Records shown:
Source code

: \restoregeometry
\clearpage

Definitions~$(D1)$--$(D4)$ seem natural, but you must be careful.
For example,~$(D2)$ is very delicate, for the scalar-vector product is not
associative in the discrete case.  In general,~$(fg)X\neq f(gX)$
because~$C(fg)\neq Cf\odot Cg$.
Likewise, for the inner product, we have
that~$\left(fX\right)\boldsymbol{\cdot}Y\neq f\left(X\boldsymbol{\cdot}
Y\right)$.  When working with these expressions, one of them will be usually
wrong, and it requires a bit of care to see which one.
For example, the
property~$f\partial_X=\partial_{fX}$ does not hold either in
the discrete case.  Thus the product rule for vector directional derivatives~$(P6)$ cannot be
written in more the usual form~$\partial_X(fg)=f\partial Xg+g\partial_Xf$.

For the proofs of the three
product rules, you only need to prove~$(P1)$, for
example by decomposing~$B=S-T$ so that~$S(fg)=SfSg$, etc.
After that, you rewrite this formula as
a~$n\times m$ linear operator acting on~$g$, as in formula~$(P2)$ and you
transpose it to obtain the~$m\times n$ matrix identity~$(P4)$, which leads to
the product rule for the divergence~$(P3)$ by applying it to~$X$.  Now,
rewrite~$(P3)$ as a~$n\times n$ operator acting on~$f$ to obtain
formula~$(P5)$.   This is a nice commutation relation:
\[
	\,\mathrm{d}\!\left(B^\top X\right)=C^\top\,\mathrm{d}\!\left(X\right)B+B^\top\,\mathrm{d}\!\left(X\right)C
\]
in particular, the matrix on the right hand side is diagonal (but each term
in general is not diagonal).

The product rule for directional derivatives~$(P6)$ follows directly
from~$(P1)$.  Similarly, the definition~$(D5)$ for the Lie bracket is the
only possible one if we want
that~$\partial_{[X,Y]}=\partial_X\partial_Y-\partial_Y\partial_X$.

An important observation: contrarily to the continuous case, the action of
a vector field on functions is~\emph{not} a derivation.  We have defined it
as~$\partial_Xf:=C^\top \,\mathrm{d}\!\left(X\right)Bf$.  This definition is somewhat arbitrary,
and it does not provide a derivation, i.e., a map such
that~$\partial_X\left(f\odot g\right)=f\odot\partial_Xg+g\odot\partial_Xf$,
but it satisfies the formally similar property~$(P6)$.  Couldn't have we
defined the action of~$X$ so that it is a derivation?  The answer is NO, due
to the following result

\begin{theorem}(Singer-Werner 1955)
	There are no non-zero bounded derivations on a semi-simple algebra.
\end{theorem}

...

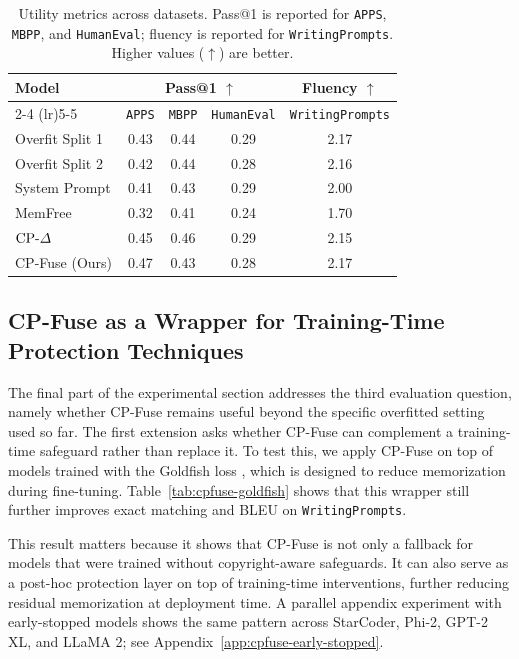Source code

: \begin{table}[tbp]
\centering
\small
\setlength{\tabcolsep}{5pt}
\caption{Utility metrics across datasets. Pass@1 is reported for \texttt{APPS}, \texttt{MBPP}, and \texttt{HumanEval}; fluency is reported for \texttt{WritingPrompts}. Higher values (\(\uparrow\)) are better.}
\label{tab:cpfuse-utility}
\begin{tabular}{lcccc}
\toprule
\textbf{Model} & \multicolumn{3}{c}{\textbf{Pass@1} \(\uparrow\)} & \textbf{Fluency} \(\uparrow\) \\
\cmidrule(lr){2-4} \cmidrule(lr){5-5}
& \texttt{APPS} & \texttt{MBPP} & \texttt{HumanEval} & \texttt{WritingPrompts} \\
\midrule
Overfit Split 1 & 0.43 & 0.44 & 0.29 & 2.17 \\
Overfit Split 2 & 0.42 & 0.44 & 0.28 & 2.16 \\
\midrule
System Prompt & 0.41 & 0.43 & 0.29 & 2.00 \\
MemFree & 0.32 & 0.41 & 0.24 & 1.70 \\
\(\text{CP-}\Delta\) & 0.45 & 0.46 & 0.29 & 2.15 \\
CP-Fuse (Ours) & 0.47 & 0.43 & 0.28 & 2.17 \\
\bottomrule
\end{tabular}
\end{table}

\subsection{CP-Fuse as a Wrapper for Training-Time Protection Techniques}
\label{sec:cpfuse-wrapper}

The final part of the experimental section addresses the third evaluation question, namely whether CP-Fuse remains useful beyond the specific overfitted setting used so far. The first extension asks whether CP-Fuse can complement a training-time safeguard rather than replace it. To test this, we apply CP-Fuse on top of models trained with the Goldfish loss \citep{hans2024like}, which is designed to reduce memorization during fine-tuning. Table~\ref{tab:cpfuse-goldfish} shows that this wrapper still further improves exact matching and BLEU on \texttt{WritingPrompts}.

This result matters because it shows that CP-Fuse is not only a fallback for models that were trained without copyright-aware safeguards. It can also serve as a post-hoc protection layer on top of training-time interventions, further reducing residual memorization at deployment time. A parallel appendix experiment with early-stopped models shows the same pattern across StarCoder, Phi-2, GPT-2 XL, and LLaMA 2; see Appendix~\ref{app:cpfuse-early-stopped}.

What is required:
Please copy the lines above from the line with "metrics across datasets." up to and including the line with "Overfit Split 1", exactly as written and with nothing else.

Exercise solution:
\caption{Utility metrics across datasets. Pass@1 is reported for \texttt{APPS}, \texttt{MBPP}, and \texttt{HumanEval}; fluency is reported for \texttt{WritingPrompts}. Higher values (\(\uparrow\)) are better.}
\label{tab:cpfuse-utility}
\begin{tabular}{lcccc}
\toprule
\textbf{Model} & \multicolumn{3}{c}{\textbf{Pass@1} \(\uparrow\)} & \textbf{Fluency} \(\uparrow\) \\
\cmidrule(lr){2-4} \cmidrule(lr){5-5}
& \texttt{APPS} & \texttt{MBPP} & \texttt{HumanEval} & \texttt{WritingPrompts} \\
\midrule
Overfit Split 1 & 0.43 & 0.44 & 0.29 & 2.17 \\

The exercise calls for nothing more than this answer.